Exercise directions: Although the records contain pictures, repeat only the text of every line exactly.

Dataset entries:
# # #

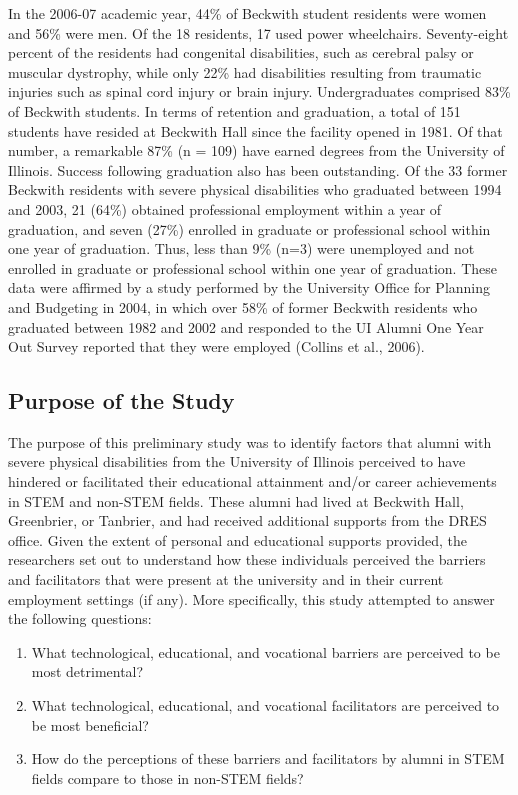 \documentclass[11.5pt]{sig-alternate} %
\begin{document}
\begin{large}
In the 2006-07 academic year, 44\% of Beckwith student residents were women and 56\% were men. Of the 18 residents, 17 used power wheelchairs. Seventy-eight percent of the residents had congenital disabilities, such as cerebral palsy or muscular dystrophy, while only 22\% had disabilities resulting from traumatic injuries such as spinal cord injury or brain injury. Undergraduates comprised 83\% of Beckwith students. In terms of retention and graduation, a total of 151 students have resided at Beckwith Hall since the facility opened in 1981. Of that number, a remarkable 87\% (n = 109) have earned degrees from the University of Illinois. Success following graduation also has been outstanding. Of the 33 former Beckwith residents with severe physical disabilities who graduated between 1994 and 2003, 21 (64\%) obtained professional employment within a year of graduation, and seven (27\%) enrolled in graduate or professional school within one year of graduation. Thus, less than 9\% (n=3) were unemployed and not enrolled in graduate or professional school within one year of graduation. These data were affirmed by a study performed by the University Office for Planning and Budgeting in 2004, in which over 58\% of former Beckwith residents who graduated between 1982 and 2002 and responded to the UI Alumni One Year Out Survey reported that they were employed (Collins et al., 2006). 

\subsection*{Purpose of the Study}
The purpose of this preliminary study was to identify factors that alumni with severe physical disabilities from the University of Illinois perceived to have hindered or facilitated their educational attainment and/or career achievements in STEM and non-STEM fields. These alumni had lived at Beckwith Hall, Greenbrier, or Tanbrier, and had received additional supports from the DRES office. Given the extent of personal and educational supports provided, the researchers set out to understand how these individuals perceived the barriers and facilitators that were present at the university and in their current employment settings (if any). More specifically, this study attempted to answer the following questions:

\begin{enumerate}
    \item What technological, educational, and vocational barriers are perceived to be most detrimental? 
    \item What technological, educational, and vocational facilitators are perceived to be most beneficial?
    \item How do the perceptions of these barriers and facilitators by alumni in STEM fields compare to those in non-STEM fields? 
\end{enumerate}


\end{large}
\end{document}
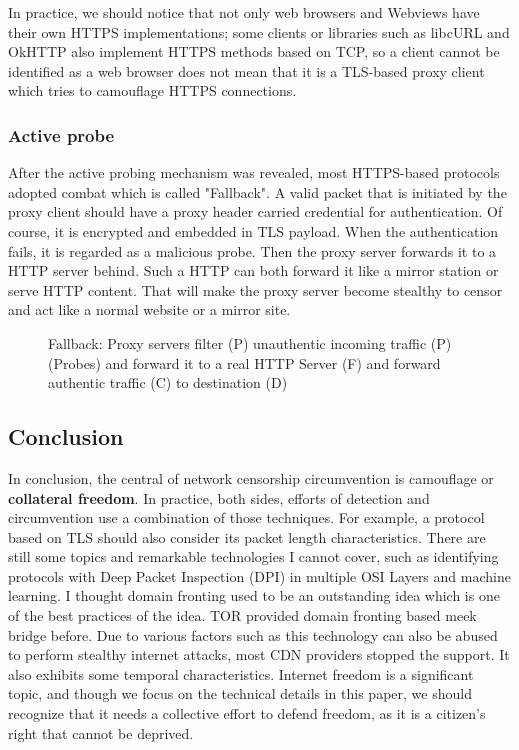 \documentclass[conference]{IEEEtran}
\begin{document}
In practice, we should notice that not only web browsers and Webviews have their own HTTPS implementations; some clients or libraries such as libcURL and OkHTTP also implement HTTPS methods based on TCP, so a client cannot be identified as a web browser does not mean that it is a TLS-based proxy client which tries to camouflage HTTPS connections.


\subsubsection{Active probe}\label{sec:apc}
After the active probing mechanism was revealed, most HTTPS-based protocols adopted combat which is called "Fallback". A valid packet that is initiated by the proxy client should have a proxy header carried credential for authentication. Of course, it is encrypted and embedded in TLS payload. When the authentication fails, it is regarded as a malicious probe. Then the proxy server forwards it to a HTTP server behind. Such a HTTP can both forward it like a mirror station or serve  HTTP content. That will make the proxy server become stealthy to censor and act like a normal website or a mirror site.

\begin{figure}[!h]
    \centering
    
    \caption{Fallback: Proxy servers filter (P) unauthentic incoming traffic (P) (Probes) and forward it to a real HTTP Server (F) and forward authentic traffic (C) to destination (D)}
    \label{fig:fallback}
\end{figure}

\subsection{Conclusion}
In conclusion, the central of network censorship circumvention is camouflage or \textbf{collateral freedom}. In practice, both sides, efforts of detection and circumvention use a combination of those techniques. For example, a protocol based on TLS should also consider its packet length characteristics. There are still some topics and remarkable technologies I cannot cover, such as identifying protocols with Deep Packet Inspection (DPI) in multiple OSI Layers and machine learning. I thought domain fronting used to be an outstanding idea which is one of the best practices of the idea.
TOR provided domain fronting \cite{domainfronting} based meek bridge \cite{meek} before. Due to various factors such as this technology can also be abused to perform stealthy internet attacks, most CDN providers stopped the support. It also exhibits some temporal characteristics. Internet freedom is a significant topic, and though we focus on the technical details in this paper, we should recognize that it needs a collective effort to defend freedom, as it is a citizen's right that cannot be deprived.
\end{document}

# # #

Written response:
 \documentclass[11.5pt]{sig-alternate} %
\begin{document}
\begin{large}
In the 2006-07 academic year, 44\% of Beckwith student residents were women and 56\% were men. Of the 18 residents, 17 used power wheelchairs. Seventy-eight percent of the residents had congenital disabilities, such as cerebral palsy or muscular dystrophy, while only 22\% had disabilities resulting from traumatic injuries such as spinal cord injury or brain injury. Undergraduates comprised 83\% of Beckwith students. In terms of retention and graduation, a total of 151 students have resided at Beckwith Hall since the facility opened in 1981. Of that number, a remarkable 87\% (n = 109) have earned degrees from the University of Illinois. Success following graduation also has been outstanding. Of the 33 former Beckwith residents with severe physical disabilities who graduated between 1994 and 2003, 21 (64\%) obtained professional employment within a year of graduation, and seven (27\%) enrolled in graduate or professional school within one year of graduation. Thus, less than 9\% (n=3) were unemployed and not enrolled in graduate or professional school within one year of graduation. These data were affirmed by a study performed by the University Office for Planning and Budgeting in 2004, in which over 58\% of former Beckwith residents who graduated between 1982 and 2002 and responded to the UI Alumni One Year Out Survey reported that they were employed (Collins et al., 2006). 

\subsection*{Purpose of the Study}
The purpose of this preliminary study was to identify factors that alumni with severe physical disabilities from the University of Illinois perceived to have hindered or facilitated their educational attainment and/or career achievements in STEM and non-STEM fields. These alumni had lived at Beckwith Hall, Greenbrier, or Tanbrier, and had received additional supports from the DRES office. Given the extent of personal and educational supports provided, the researchers set out to understand how these individuals perceived the barriers and facilitators that were present at the university and in their current employment settings (if any). More specifically, this study attempted to answer the following questions:

\begin{enumerate}
    \item What technological, educational, and vocational barriers are perceived to be most detrimental? 
    \item What technological, educational, and vocational facilitators are perceived to be most beneficial?
    \item How do the perceptions of these barriers and facilitators by alumni in STEM fields compare to those in non-STEM fields? 
\end{enumerate}


\end{large}
\end{document}
 \documentclass[conference]{IEEEtran}
\begin{document}
In practice, we should notice that not only web browsers and Webviews have their own HTTPS implementations; some clients or libraries such as libcURL and OkHTTP also implement HTTPS methods based on TCP, so a client cannot be identified as a web browser does not mean that it is a TLS-based proxy client which tries to camouflage HTTPS connections.


\subsubsection{Active probe}\label{sec:apc}
After the active probing mechanism was revealed, most HTTPS-based protocols adopted combat which is called "Fallback". A valid packet that is initiated by the proxy client should have a proxy header carried credential for authentication. Of course, it is encrypted and embedded in TLS payload. When the authentication fails, it is regarded as a malicious probe. Then the proxy server forwards it to a HTTP server behind. Such a HTTP can both forward it like a mirror station or serve  HTTP content. That will make the proxy server become stealthy to censor and act like a normal website or a mirror site.

\begin{figure}[!h]
    \centering
    
    \caption{Fallback: Proxy servers filter (P) unauthentic incoming traffic (P) (Probes) and forward it to a real HTTP Server (F) and forward authentic traffic (C) to destination (D)}
    \label{fig:fallback}
\end{figure}

\subsection{Conclusion}
In conclusion, the central of network censorship circumvention is camouflage or \textbf{collateral freedom}. In practice, both sides, efforts of detection and circumvention use a combination of those techniques. For example, a protocol based on TLS should also consider its packet length characteristics. There are still some topics and remarkable technologies I cannot cover, such as identifying protocols with Deep Packet Inspection (DPI) in multiple OSI Layers and machine learning. I thought domain fronting used to be an outstanding idea which is one of the best practices of the idea.
TOR provided domain fronting \cite{domainfronting} based meek bridge \cite{meek} before. Due to various factors such as this technology can also be abused to perform stealthy internet attacks, most CDN providers stopped the support. It also exhibits some temporal characteristics. Internet freedom is a significant topic, and though we focus on the technical details in this paper, we should recognize that it needs a collective effort to defend freedom, as it is a citizen's right that cannot be deprived.
\end{document}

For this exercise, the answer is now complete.